Truthfully, while farmers would prefer much more income, they are ok with having less, so that everyone can benefit, but they expect the same in return. When the internet, a product of the city, becomes not only available, but necessary to compete in today's world, and the city tells the farmers, 'we're not willing to give up some speed and reliability for you to be able to have what we have', it leads to people like me feeling even better about not becoming a farmer. This greed will end up making city people cough up that saved money in food prices eventually, as well as other things. That money will mostly go to the stores and processing btw. If farmers went back to the really old way of doing things, and selling their products from their farm, imagine the chaos that would lead to for city people. As long as everyone is willing to give a little, everyone can greatly benefit as a whole.

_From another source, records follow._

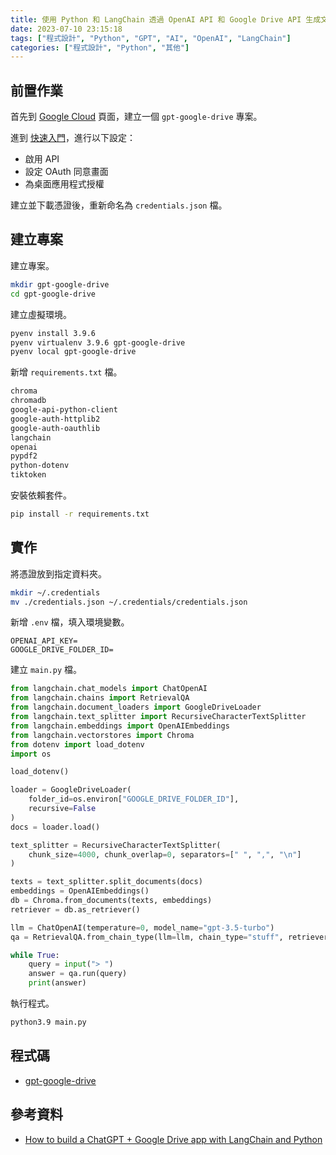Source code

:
 ```yaml
---
title: 使用 Python 和 LangChain 透過 OpenAI API 和 Google Drive API 生成文字補全
date: 2023-07-10 23:15:18
tags: ["程式設計", "Python", "GPT", "AI", "OpenAI", "LangChain"]
categories: ["程式設計", "Python", "其他"]
---
```


## 前置作業

首先到 [Google Cloud](https://console.cloud.google.com/projectcreate) 頁面，建立一個 `gpt-google-drive` 專案。

進到 [快速入門](https://developers.google.com/drive/api/quickstart/python)，進行以下設定：

- 啟用 API
- 設定 OAuth 同意畫面
- 為桌面應用程式授權

建立並下載憑證後，重新命名為 `credentials.json` 檔。

## 建立專案

建立專案。

```bash
mkdir gpt-google-drive
cd gpt-google-drive
```

建立虛擬環境。

```bash
pyenv install 3.9.6
pyenv virtualenv 3.9.6 gpt-google-drive
pyenv local gpt-google-drive
```

新增 `requirements.txt` 檔。

```txt
chroma
chromadb
google-api-python-client
google-auth-httplib2
google-auth-oauthlib
langchain
openai
pypdf2
python-dotenv
tiktoken
```

安裝依賴套件。

```bash
pip install -r requirements.txt
```

## 實作

將憑證放到指定資料夾。

```bash
mkdir ~/.credentials
mv ./credentials.json ~/.credentials/credentials.json
```

新增 `.env` 檔，填入環境變數。

```env
OPENAI_API_KEY=
GOOGLE_DRIVE_FOLDER_ID=
```

建立 `main.py` 檔。

```py
from langchain.chat_models import ChatOpenAI
from langchain.chains import RetrievalQA
from langchain.document_loaders import GoogleDriveLoader
from langchain.text_splitter import RecursiveCharacterTextSplitter
from langchain.embeddings import OpenAIEmbeddings
from langchain.vectorstores import Chroma
from dotenv import load_dotenv
import os

load_dotenv()

loader = GoogleDriveLoader(
    folder_id=os.environ["GOOGLE_DRIVE_FOLDER_ID"],
    recursive=False
)
docs = loader.load()

text_splitter = RecursiveCharacterTextSplitter(
    chunk_size=4000, chunk_overlap=0, separators=[" ", ",", "\n"]
)

texts = text_splitter.split_documents(docs)
embeddings = OpenAIEmbeddings()
db = Chroma.from_documents(texts, embeddings)
retriever = db.as_retriever()

llm = ChatOpenAI(temperature=0, model_name="gpt-3.5-turbo")
qa = RetrievalQA.from_chain_type(llm=llm, chain_type="stuff", retriever=retriever)

while True:
    query = input("> ")
    answer = qa.run(query)
    print(answer)
```

執行程式。

```bash
python3.9 main.py
```

## 程式碼

- [gpt-google-drive](https://github.com/memochou1993/gpt-google-drive)

## 參考資料

- [How to build a ChatGPT + Google Drive app with LangChain and Python](https://www.haihai.ai/gpt-gdrive/)
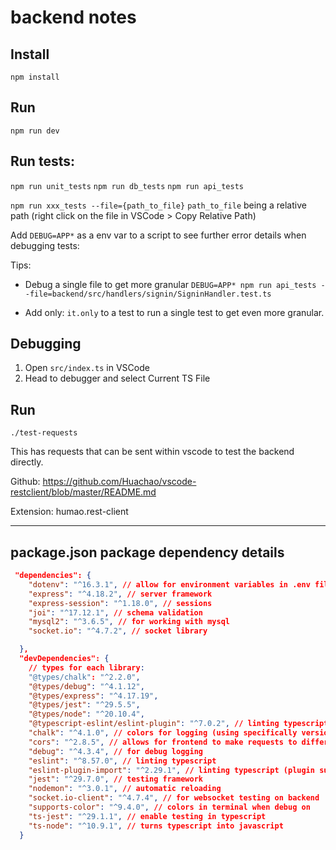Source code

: # backend notes

## Install

`npm install`

## Run

`npm run dev`

## Run tests:

`npm run unit_tests`
`npm run db_tests`
`npm run api_tests`

`npm run xxx_tests --file={path_to_file}` `path_to_file` being a relative path (right click on the file in VSCode > Copy Relative Path)

Add `DEBUG=APP*` as a env var to a script to see further error details when debugging tests:

Tips:

- Debug a single file to get more granular
  `DEBUG=APP* npm run api_tests --file=backend/src/handlers/signin/SigninHandler.test.ts`

- Add only: `it.only` to a test to run a single test to get even more granular.

## Debugging

1. Open `src/index.ts` in VSCode
2. Head to debugger and select Current TS File

## Run

`./test-requests`

This has requests that can be sent within vscode to test the backend directly.

Github: https://github.com/Huachao/vscode-restclient/blob/master/README.md

Extension: humao.rest-client

---

## package.json package dependency details

```json
 "dependencies": {
    "dotenv": "^16.3.1", // allow for environment variables in .env file
    "express": "^4.18.2", // server framework
    "express-session": "^1.18.0", // sessions
    "joi": "^17.12.1", // schema validation
    "mysql2": "^3.6.5", // for working with mysql
    "socket.io": "^4.7.2", // socket library

  },
  "devDependencies": {
    // types for each library:
    "@types/chalk": "^2.2.0",
    "@types/debug": "^4.1.12",
    "@types/express": "^4.17.19",
    "@types/jest": "^29.5.5",
    "@types/node": "^20.10.4",
    "@typescript-eslint/eslint-plugin": "^7.0.2", // linting typescript files
    "chalk": "^4.1.0", // colors for logging (using specifically version 4 for typescript)
    "cors": "^2.8.5", // allows for frontend to make requests to different servers other than the original server hosting the app
    "debug": "^4.3.4", // for debug logging
    "eslint": "^8.57.0", // linting typescript
    "eslint-plugin-import": "^2.29.1", // linting typescript (plugin support like no default exports)
    "jest": "^29.7.0", // testing framework
    "nodemon": "^3.0.1", // automatic reloading
    "socket.io-client": "^4.7.4", // for websocket testing on backend
    "supports-color": "^9.4.0", // colors in terminal when debug on
    "ts-jest": "^29.1.1", // enable testing in typescript
    "ts-node": "^10.9.1", // turns typescript into javascript
  }
```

The reason we leave the country isn't because the country life sucks, it's because the city is in many ways holding the rural area's hostage. I would think that American's especially, would understand what eventually happens to the kind of people who take hostages. The Corporations themselves are also to blame, it's just not city people, but in a free market they do have to compete and cater to where the money is, and in terms of the internet, it's in the city. Rural people are also to blame as well. We should all get together and do something about it, but that's not normal in the country. When you tell your neighbor you need help, they try to help. When you tell the guy from down the road to beat it, they get lost. Protesting or dealing with the police is not normal in the country.
One way or another the problem will sort itself out over time. The question is, will it be done the easy way or the hard way. I suggest the easy way as the hard way pisses everybody off in the end.